To insure seeing every single slam-dunk or soap-opera sizzler, many folks have switched to more user-friendly DVR's—digital video recorders, like the TiVo. The drawback: price, including the subscription service that makes most DVR’s functional. For example, TiVo’s web site sells a DVR capable of recording 80 hours of programming for 100 bucks. A one-year service agreement adds 15-plus bucks a month. For that many smackeroos, it would be cheaper to hire underemployed actors to recreate the episodes of Medium you missed.
Yet, if you're a cheapskate and/or the kind of person who finds fixing computers fun, you can build your own DVR, which doesn’t require a subscription. My husband built ours during Christmas 2005, using computer components lying around the house. I affectionately call it Frankenivo, after the monster Dr. Frankenstein cobbled together from spare parts, then cinematically brought to life with electricity.
What my geeky sweetie built was technically a MythTV. He did it by stripping down his old computer, installing the Linux operating system, putting it in a black box that fit in our entertainment center, then muttering incantations from several thick computer programming books.
At first, when we tried crazy things, like changing the channel, the balky computer would crash. Then “Frankenivo” would display a screen reading KnoppMyth, showing the cute Linux penguin “Tux” watching television, and subtly mocking me. Any time I saw that screen, I knew I wouldn't be watching a recorded episode of my favorite program, the E! "reality" show The Girls Next Door. You don't know how frustrating it is to have a new installment of the Playboy Mansion adventures of Hugh Hefner, 80 and his three live-in girlfriends (Holly 27, Bridget 33, and Kendra, 21), only to be stymied by modern technology.
After all, Hef is like Mr. Roarke on Fantasy Island, magically fulfilling wishes. The girls just make a request, like a new red Porsche, and poof, one appears! Magic! Magic powered by hot and cold flowing money, and the Mansion’s 70 person staff.
In contrast, my sweetie prefers geeky science-fiction like Doctor Who and Buffy the Vampire Slayer.
Of course, there have been MythTV problems. Frankenivo overheated last year, completely cooking his motherboard. Sweetie claims it happened because of the extreme dust clogging the ventilation fans. I think the recorded episode about the girls' Playboy pictorial simply overheated the poor thing.

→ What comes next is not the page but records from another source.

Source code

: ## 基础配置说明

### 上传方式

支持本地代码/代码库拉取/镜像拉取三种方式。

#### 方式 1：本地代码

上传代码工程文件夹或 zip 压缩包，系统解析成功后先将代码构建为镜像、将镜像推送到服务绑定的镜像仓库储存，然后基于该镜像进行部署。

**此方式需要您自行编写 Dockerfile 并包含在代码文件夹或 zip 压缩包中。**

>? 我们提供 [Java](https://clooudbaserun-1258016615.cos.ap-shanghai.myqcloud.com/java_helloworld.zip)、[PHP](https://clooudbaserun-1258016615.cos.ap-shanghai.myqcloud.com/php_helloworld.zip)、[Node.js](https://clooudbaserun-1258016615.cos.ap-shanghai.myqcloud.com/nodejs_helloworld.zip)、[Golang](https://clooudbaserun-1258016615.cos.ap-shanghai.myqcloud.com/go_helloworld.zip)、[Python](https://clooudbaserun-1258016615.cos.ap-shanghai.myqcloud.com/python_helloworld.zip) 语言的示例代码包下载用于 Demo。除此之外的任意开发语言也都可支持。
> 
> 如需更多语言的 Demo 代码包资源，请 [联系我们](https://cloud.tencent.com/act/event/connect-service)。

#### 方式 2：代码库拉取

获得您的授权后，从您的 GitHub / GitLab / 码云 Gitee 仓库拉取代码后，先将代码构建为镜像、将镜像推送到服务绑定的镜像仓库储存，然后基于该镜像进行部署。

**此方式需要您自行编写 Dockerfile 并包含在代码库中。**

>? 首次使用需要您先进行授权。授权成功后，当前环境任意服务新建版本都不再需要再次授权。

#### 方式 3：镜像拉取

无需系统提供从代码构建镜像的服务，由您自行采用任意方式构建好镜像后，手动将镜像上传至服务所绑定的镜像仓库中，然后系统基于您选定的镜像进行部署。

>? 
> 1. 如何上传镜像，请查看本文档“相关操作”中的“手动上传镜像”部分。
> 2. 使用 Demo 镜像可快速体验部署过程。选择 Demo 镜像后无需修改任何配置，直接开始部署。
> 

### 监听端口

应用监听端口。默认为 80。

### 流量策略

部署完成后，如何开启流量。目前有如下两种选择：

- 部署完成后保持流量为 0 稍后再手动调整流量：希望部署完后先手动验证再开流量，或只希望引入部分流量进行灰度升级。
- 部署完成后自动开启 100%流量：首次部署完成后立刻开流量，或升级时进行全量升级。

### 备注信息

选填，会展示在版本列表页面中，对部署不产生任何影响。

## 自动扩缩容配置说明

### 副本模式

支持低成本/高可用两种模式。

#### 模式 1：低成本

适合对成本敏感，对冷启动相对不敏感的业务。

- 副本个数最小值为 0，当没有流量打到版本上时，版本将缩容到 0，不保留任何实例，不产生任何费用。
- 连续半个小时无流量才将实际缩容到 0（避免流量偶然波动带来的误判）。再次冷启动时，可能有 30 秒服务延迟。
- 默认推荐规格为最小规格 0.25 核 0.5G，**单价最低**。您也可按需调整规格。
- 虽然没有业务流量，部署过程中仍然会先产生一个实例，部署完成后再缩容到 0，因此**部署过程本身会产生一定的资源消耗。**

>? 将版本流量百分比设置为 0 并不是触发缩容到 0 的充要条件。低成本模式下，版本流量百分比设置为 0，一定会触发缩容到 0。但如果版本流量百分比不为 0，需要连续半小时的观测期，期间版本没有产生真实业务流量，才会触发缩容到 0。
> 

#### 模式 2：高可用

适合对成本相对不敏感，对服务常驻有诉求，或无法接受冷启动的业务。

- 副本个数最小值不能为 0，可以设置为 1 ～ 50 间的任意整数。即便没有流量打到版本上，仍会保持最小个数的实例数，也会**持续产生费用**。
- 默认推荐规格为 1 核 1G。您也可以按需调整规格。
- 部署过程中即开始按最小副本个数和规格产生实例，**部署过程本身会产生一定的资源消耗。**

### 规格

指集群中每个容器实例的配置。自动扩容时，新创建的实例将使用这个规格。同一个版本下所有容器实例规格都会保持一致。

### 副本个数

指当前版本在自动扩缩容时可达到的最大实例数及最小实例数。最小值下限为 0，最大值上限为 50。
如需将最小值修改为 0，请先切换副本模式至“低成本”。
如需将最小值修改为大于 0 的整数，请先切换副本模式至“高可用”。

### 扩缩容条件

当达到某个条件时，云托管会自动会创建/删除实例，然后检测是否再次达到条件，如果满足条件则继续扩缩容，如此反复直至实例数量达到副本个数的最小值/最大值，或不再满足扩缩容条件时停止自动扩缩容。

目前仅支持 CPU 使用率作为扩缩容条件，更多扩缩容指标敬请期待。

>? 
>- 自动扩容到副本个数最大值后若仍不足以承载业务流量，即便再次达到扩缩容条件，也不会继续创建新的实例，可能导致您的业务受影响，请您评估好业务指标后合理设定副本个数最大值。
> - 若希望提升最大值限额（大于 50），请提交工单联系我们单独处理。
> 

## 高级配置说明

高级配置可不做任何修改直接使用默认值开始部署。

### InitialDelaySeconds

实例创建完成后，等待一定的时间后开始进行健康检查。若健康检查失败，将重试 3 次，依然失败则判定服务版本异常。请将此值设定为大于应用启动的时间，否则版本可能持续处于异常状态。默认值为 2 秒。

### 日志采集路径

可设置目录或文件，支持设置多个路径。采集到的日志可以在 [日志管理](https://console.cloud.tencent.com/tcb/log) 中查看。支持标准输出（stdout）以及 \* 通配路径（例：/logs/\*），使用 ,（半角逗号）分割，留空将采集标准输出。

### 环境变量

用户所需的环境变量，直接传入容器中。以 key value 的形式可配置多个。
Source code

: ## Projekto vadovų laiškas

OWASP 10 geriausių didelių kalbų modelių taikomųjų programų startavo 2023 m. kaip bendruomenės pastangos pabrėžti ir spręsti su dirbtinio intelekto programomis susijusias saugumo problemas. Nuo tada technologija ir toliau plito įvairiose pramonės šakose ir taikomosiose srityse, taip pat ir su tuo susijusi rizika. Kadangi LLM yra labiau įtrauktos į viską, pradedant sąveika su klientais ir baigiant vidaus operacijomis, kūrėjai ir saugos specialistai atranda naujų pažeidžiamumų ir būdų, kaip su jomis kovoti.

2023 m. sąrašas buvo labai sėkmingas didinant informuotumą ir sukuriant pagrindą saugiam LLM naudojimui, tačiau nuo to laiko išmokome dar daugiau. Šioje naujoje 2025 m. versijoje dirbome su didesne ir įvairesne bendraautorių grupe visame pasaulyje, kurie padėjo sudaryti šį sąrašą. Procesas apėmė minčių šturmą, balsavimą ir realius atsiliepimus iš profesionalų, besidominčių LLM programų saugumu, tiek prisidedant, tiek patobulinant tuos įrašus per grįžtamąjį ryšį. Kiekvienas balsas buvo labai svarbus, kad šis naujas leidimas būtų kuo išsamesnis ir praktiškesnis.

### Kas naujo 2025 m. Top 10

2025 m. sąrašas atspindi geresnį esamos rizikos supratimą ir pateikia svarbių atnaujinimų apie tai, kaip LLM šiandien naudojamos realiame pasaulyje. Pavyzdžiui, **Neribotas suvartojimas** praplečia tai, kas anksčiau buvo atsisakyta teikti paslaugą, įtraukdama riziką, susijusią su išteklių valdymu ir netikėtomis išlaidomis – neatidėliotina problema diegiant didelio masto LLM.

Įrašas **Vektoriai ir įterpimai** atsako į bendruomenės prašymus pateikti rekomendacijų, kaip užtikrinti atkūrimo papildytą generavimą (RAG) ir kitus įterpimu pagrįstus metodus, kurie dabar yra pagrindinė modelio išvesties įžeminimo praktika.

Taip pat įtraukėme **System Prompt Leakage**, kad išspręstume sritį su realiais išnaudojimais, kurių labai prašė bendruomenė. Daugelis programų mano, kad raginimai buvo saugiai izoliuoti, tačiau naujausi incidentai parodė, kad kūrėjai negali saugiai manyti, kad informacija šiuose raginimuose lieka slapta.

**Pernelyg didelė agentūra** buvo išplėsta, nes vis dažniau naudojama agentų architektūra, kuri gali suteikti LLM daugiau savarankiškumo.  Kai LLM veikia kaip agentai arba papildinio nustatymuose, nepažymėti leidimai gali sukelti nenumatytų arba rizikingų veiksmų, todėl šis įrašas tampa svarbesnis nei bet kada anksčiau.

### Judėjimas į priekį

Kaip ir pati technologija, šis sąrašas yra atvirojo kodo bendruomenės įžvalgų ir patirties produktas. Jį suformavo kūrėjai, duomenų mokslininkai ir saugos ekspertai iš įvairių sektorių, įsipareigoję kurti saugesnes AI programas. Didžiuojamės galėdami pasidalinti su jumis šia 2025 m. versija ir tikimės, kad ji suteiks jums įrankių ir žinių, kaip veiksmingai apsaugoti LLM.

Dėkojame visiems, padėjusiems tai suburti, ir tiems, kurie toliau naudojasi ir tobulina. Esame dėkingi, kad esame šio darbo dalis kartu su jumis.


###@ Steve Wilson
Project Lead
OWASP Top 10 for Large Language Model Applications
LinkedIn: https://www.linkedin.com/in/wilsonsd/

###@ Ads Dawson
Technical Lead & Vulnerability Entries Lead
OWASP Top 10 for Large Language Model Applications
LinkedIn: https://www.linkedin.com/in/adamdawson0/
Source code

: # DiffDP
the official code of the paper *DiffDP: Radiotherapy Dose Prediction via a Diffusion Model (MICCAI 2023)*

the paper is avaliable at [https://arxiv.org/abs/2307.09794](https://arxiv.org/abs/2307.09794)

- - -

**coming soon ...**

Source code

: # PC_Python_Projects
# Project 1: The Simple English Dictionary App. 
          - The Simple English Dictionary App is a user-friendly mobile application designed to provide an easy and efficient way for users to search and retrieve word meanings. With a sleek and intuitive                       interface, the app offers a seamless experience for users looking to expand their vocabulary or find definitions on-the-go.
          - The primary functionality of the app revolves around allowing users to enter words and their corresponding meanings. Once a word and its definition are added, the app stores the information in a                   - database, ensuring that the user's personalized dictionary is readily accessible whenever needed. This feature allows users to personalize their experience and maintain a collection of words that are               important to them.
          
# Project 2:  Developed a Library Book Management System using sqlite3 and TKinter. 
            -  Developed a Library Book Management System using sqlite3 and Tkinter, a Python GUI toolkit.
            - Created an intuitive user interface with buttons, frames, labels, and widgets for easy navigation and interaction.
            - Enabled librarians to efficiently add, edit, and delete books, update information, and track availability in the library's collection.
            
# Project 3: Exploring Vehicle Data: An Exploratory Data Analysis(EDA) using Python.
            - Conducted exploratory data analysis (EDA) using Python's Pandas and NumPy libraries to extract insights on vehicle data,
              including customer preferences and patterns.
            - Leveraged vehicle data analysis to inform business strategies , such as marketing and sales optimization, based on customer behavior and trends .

When Frankenivo is functional, sweetie is primarily interested in seeing if the fast forward and rewind buttons are programmed where I would expect to find them on the remote. MythTV can require configuring the remote control yourself. Dwell on this before undertaking the project.
You’d think with the effort going into TV watching at our house, we’ve got some flat-screen, high-definition, digitally-enhanced, thinner-than-Nicole-Richie television. Um, not unless you consider a vintage 27-inch color TV to be cutting edge.
I suppose I should be grateful we aren’t living in the early 20th century, when my sweetie would’ve doubtlessly been down in a basement laboratory, inventing the electric can opener—sending up puffs of smoke, Grandpa Munster style.
As our MythTV recordings clearly show, my husband is more sci-fi oriented than me. Yet, I wonder what preternatural power keeps three glamorous gals with aging Hef. Is a man with that much money really magical? Maybe.
The Girls Next Door website claims that inside the Playboy Mansion, “There’s a full-time staff of people in a control room taping and TiVo-ing better versions of old movies, documentaries, history programs, etc.”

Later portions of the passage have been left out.